# TASK BRIEF:
Your answer should consist of every line from the records that holds the string "enforce".

# MATERIALS PROVIDED:
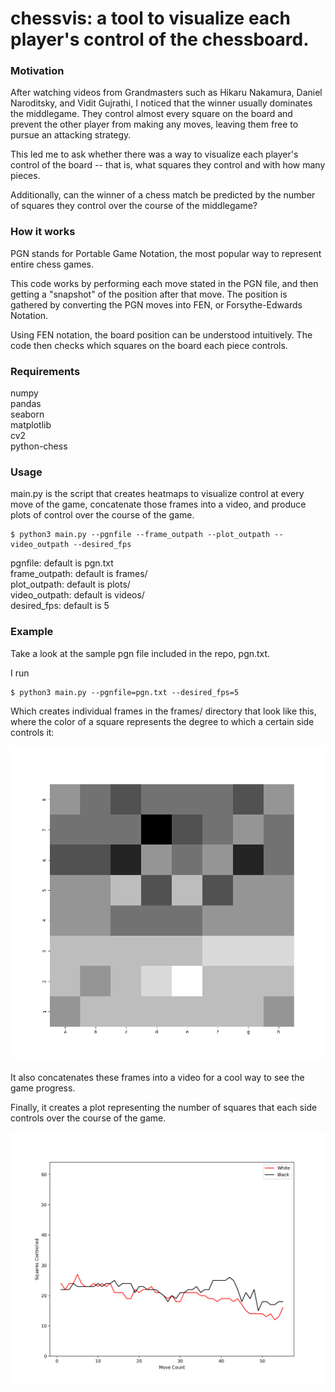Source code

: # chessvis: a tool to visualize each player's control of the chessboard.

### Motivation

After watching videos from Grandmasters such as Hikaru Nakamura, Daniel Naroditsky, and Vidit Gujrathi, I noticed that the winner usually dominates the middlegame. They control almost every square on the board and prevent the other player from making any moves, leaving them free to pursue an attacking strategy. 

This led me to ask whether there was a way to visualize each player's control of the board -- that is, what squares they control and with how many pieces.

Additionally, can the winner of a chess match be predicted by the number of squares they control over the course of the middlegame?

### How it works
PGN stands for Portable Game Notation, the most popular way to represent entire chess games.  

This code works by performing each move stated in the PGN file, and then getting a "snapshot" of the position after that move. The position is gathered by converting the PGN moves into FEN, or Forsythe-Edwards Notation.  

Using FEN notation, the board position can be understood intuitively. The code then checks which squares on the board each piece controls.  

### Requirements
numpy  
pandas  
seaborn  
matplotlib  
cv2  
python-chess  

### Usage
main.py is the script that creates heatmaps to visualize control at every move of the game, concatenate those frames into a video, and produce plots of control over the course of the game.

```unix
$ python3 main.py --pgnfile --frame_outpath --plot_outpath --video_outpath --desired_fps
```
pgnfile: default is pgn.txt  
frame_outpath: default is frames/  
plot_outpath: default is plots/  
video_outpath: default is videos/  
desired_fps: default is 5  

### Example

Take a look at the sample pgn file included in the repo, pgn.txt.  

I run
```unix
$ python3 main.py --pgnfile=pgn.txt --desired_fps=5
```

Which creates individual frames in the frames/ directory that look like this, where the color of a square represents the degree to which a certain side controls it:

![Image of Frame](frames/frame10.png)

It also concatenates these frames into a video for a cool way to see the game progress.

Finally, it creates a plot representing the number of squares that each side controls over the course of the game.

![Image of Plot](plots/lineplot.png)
---
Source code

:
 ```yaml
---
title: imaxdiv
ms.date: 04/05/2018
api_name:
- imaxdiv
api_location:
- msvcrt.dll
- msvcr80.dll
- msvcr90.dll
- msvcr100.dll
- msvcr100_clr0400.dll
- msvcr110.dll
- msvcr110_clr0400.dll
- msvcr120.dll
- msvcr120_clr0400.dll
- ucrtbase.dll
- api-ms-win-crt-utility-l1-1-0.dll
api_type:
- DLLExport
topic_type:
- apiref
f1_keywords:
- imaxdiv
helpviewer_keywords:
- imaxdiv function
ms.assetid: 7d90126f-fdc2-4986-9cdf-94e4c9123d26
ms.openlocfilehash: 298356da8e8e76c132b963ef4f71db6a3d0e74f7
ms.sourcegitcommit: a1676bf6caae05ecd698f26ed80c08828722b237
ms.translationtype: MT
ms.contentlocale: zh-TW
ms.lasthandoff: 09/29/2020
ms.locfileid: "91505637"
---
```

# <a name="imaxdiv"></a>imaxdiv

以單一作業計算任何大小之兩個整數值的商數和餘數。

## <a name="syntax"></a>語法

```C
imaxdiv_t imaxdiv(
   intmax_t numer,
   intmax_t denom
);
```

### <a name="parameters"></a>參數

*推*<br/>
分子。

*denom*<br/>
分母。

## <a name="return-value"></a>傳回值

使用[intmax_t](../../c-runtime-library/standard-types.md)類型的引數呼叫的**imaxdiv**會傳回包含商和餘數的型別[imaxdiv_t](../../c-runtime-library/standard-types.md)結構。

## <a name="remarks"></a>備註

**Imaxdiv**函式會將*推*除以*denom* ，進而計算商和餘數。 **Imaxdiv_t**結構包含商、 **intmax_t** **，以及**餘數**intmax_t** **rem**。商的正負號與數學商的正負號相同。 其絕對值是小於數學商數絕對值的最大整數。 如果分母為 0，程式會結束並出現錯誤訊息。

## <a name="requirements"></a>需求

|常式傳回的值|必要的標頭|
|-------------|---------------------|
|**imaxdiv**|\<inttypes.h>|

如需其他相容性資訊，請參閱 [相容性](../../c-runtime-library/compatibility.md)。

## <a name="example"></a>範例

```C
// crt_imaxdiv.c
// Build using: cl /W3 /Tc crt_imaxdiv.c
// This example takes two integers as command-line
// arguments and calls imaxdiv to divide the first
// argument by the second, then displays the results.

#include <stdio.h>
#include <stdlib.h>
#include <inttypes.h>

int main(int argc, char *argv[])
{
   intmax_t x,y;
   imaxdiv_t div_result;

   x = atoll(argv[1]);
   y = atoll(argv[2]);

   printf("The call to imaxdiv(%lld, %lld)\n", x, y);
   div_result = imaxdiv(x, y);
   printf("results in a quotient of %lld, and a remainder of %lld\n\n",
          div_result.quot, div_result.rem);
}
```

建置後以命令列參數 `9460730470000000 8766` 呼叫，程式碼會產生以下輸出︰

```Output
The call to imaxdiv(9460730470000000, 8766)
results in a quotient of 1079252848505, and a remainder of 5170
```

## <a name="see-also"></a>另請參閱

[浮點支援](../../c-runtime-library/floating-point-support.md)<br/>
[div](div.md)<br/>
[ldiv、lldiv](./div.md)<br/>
* * *
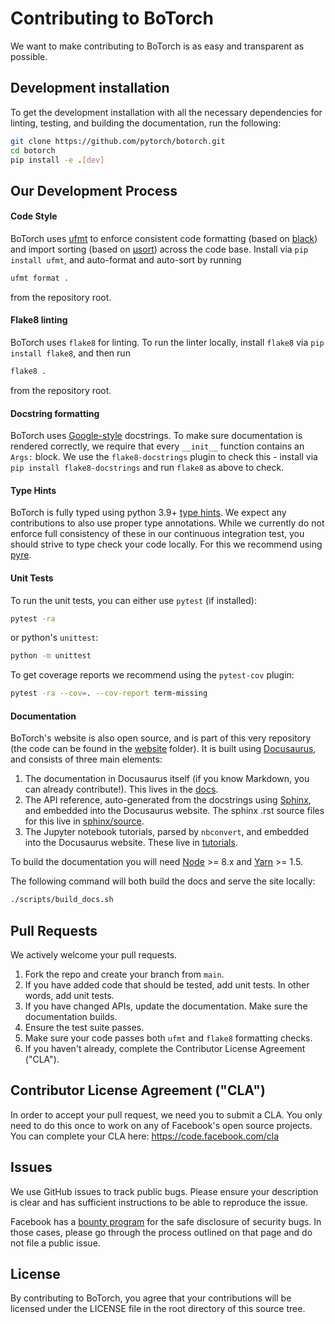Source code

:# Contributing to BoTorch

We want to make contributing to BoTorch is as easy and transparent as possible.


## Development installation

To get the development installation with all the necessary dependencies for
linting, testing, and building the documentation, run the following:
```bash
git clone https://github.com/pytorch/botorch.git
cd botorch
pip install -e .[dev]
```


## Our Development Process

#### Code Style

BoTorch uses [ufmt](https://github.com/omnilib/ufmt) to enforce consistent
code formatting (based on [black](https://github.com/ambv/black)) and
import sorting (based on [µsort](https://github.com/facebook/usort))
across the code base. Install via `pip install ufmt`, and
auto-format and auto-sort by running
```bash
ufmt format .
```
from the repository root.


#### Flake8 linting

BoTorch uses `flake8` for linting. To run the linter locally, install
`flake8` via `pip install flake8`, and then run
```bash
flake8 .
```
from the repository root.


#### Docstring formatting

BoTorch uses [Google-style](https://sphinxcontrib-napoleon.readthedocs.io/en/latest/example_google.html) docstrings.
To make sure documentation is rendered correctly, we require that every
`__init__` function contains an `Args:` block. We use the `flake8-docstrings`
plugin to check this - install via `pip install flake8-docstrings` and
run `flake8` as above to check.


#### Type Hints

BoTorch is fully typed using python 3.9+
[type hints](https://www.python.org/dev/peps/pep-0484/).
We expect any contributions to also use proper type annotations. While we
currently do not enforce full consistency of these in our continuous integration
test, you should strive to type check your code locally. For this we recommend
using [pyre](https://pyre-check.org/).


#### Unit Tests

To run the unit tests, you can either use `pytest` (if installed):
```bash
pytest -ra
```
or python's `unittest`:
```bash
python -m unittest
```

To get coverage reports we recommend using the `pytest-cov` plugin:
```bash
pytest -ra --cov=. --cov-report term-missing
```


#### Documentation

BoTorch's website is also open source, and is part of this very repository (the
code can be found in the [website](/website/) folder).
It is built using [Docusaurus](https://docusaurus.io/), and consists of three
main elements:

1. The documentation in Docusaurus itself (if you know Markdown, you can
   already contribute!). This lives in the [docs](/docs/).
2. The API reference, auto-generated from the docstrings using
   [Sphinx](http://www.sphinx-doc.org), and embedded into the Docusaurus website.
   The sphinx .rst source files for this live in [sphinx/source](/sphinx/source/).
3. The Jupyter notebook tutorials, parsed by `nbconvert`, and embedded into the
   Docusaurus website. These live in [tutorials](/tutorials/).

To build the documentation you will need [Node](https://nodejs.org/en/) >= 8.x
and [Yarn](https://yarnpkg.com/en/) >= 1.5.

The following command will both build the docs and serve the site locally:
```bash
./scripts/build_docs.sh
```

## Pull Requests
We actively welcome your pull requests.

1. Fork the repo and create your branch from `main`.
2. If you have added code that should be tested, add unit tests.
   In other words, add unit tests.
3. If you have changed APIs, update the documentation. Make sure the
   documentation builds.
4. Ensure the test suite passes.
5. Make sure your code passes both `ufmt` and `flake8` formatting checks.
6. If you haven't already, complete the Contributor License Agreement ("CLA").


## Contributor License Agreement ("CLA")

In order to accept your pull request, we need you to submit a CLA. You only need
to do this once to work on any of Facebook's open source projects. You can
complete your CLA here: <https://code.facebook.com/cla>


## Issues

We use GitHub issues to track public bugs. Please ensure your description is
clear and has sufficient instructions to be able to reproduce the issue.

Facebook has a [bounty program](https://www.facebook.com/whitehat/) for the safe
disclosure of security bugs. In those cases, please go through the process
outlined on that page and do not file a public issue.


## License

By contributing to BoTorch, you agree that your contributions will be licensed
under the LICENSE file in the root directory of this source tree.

# RESPONSE TO THE EXERCISE:
BoTorch uses [ufmt](https://github.com/omnilib/ufmt) to enforce consistent
currently do not enforce full consistency of these in our continuous integration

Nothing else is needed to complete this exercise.